Some Things What I Believe

When I tell you that I am a Gnostic Baptist, it’s not a lasting label. I haven’t been anything long enough to safely (and sagely) say, “THIS I BELIEVE,” with any sort of lasting conviction.

In a back-and-forth with my friend Steve, after calling myself a Gnostic Baptist, he wrote, “Gnostic Baptist suits your eccentricity. Would that mean the same thing as Know-it-all Fundamentalist?” And it a little bit hurt my feelings because it sounded dismissive, or that I had been caught in some sort of Divine Contradiction. Any time I feel challenged, I tend to respond negatively. I tried, though, this time, to be matter-of-fact:

(I can handle a little ribbing about my conversion. But I’d prefer it not to be entirely dismissive? My being a Christian is as weird to me as it must be to you, but I’m working on not rising to defensiveness and, ironically, I’m asking for you not to help me practice so much.)

* * * * *

As I’m prepping for my Wolf Hall lecture series, I’ve been thinking a lot about historical claims and what is “true” in history. I revere Dame Hilary Mantel above all other writers in the known/unknown universe, and I agree wholeheartedly with her stance: Historians tell us what we have — a book, a letter, a speech, a brooch — but that’s about all they can definitively tell us. They can’t always tell us why we have it. We’re all liars. We lie in letters, we lie in our diaries, we lie to each other. Any sort of looking back is done with an agenda more than with any hold on the slippery truth.

I’m still working on how to describe myself, religiously, if I’m ever asked.

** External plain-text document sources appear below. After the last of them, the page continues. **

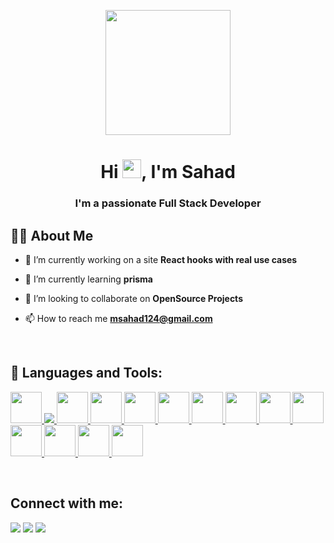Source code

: <p align="center"><a href="#"><img width="auto" margin-left="50%" height="200px" src="https://lh3.googleusercontent.com/a/ACg8ocJS1WylF1dXLgLp0fPwWX_fVJZNw3R8rc7SPsjmtmdRTlc=s360-c-no" height="175px"/></a></p>

<h1 align="center">Hi <img src="https://raw.githubusercontent.com/MartinHeinz/MartinHeinz/master/wave.gif" width="30px">, I'm Sahad</h1>
<h3 align="center">I'm a passionate Full Stack Developer</h3>


## 🙋‍♂️ About Me

- 🔭 I’m currently working on a site **React hooks with real use cases**

- 🌱 I’m currently learning **prisma**

- 👯 I’m looking to collaborate on **OpenSource Projects**

- 📫 How to reach me **msahad124@gmail.com**

<br/>

## 🚀 Languages and Tools:

<p align="left"> 
    <a href="https://www.w3schools.com/html/" target="_blank"> <img src="https://img.icons8.com/color/512/html-5--v1.png" height="50px"/> </a> 
    <a href="https://www.w3schools.com/css/css_intro.asp" target="_blank"> <img src="https://img.icons8.com/color/48/000000/css3.png"/> </a> 
    <a href="https://www.javascript.com/" target="_blank"> <img src="https://img.icons8.com/color/512/javascript--v1.png" height="50px"/> </a> 
    <a href="https://reactjs.org/" target="_blank"> <img src="https://img.icons8.com/color/512/react-native.png" height="50px"/> </a> 
    <a href="https://getbootstrap.com/" target="_blank"> <img src="https://img.icons8.com/color/512/bootstrap.png" height="50px"/> </a> 
    <a href="https://tailwindcss.com/" target="_blank"> <img src="https://img.icons8.com/color/512/tailwindcss.png" height="50px"/> </a> 
    <a href="https://www.blender.org/" target="_blank"> <img src="https://img.icons8.com/bubbles/512/blender-3d.png" height="50px"/> </a> 
    <a href="https://nodejs.org/en/" target="_blank"> <img src="https://img.icons8.com/color/256/nodejs.png" height="50px"/> </a> 
    <a href="https://git-scm.com/" target="_blank"> <img src="https://img.icons8.com/color/256/git.png" height="50px"/> </a> 
    <a href="https://redux.js.org/" target="_blank"> <img src="https://img.icons8.com/?size=512&id=jD-fJzVguBmw&format=png" height="50px"/> </a>
    <a href="https://expressjs.com/" target="_blank"> <img src="https://img.icons8.com/?size=512&id=SDVmtZ6VBGXt&format=png" height="50px"/>
    <a href="https://www.prisma.io/" target="_blank"> <img src="https://img.icons8.com/?size=512&id=aqb9SdV9P8oC&format=png" height="50px"/>
    <a href="https://trpc.io/" target="_blank"> <img src="https://trpc.io/img/logo.svg" height="50px"/>
</a>
    <a href="https://nextjs.org/" target="_blank"> <img src="https://static-00.iconduck.com/assets.00/next-js-icon-512x512-zuauazrk.png" height="50px"/> </a> 
</p>
<br/>

## Connect with me:
<p align="left">

<a href = "https://www.linkedin.com/in/sahad-pop/"><img src="https://img.icons8.com/fluent/48/000000/linkedin.png"/></a>
<a href = "https://www.instagram.com/sahad__.x/?next=%2F"><img src="https://img.icons8.com/fluent/48/000000/instagram-new.png"/></a>
<a href = "https://www.youtube.com/channel/UCVOR8gU2bH6oU3kRCPX1Cvw"><img src="https://img.icons8.com/color/48/000000/youtube-play.png"/></a>

</p>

I haven’t broadcast this New Mike very widely. (I’ve stopped posting to social media. I found that I was using Facebook as a means of emotional gratification, so that I had, in a sense, trained myself to go to Facebook to feel good about myself and that seemed…unhealthy.)

Zach has been wonderfully supportive. He just wanted me to feel spiritually connected/whole in the way he does, and had no care at all how I got there. (He did reveal to me, later, that there were some anxiety attacks when he thought I was going Catholic, only because of his own experience with that church.) He’s also been really good at asking questions that help me better define things.

* * * * *

I thought I’d share some of my beliefs here:

  • I call myself a Gnostic Baptist because I’m pretty against orthodoxy. Were they kooks? Sure. They all were. But I like the communal practice that gnostics encouraged. I like that there is some heavy leaning on Eastern traditions. (One part of gnostic belief: the resurrection simply referred to Jesus’s experience of enlightenment, and that we all can be resurrected as each of us, in our own way, reaches enlightenment.)
  • I don’t believe in sin. Or, rather, I think we can sin against ourselves and each other by causing harm, but I don’t think God keeps any sort of score card that he balances when we die. I believe salvation is already guaranteed (and didn’t require Christ’s crucifixion; but more on that in another bullet), so our job on earth is really to care for each other. We do this not because if we care enough, or more than someone else, we will end up in a better part of the afterllife. We do it because it eases our own sense of suffering to do good for ourselves or someone else.
  • I don’t think Christ was crucified for us to be saved. I think he was executed for practicing radical politics that centered all the “others” rather than the status quo. (When I see you next week I’ll tell you about an EXHAUSTING Quaker Bible study I went to. I tried to explain my idea about sin and the crucifixion, and I tried to explain how I don’t believe sin exists. “No, sin exists,” I was told by a Very Young Woman who performs her faith more than she seems to live it. By the way, I was told a lot of things, but listened to rarely; it was as if two Wikipedias had trapped me in a Starbucks in Adelphi, Maryland, and I alone was there to hear too much. “It is translated as ‘missing the mark,’ like in archery.” And I said, “You can’t believe that Christ died because we kept not hitting the target in archery, right?” And she said, “That’s not what I said at all.”)
  • I think God is just an aspect of some sort of divine experience in which we all participate. My beliefs are no more correct — or wrong — than any other belief. It’s all ways of trying to understand and grapple with the ineffable. All beliefs are valid, but not all beliefs work for all people. I’m not a Catholic. I’m definitely not a Quaker. I like my radical Baptist pastor a lot.
  • I think the Bible shows a deity that is learning how to be a deity. Is learning how to love and be loved.
Categories
Baptist Finding God New Testament Seeking Twinbrook Baptist

Mustard Seeds (26 August 2018)

Again he said, “What shall we say the kingdom of God is like, or what parable shall we use to describe it? It is like a mustard seed, which is the smallest of all seeds on earth. Yet when planted, it grows and becomes the largest of all garden plants, with such big branches that the birds can perch in its shade.”

— Mark 4:30-32

Zach is the one who found the Baptist church for me. I wanted more religion in my religion than the Quakers were able to offer, though I respect them greatly (but quietly). “The pastor is a woman,” he said, and that alone would maybe have been enough for me to give it a go — but she’s a queer(ish) woman who preaches a radical theology of unfettered acceptance. I didn’t want a quiet room echoing only our own good will. I wanted a loud roar of agreement.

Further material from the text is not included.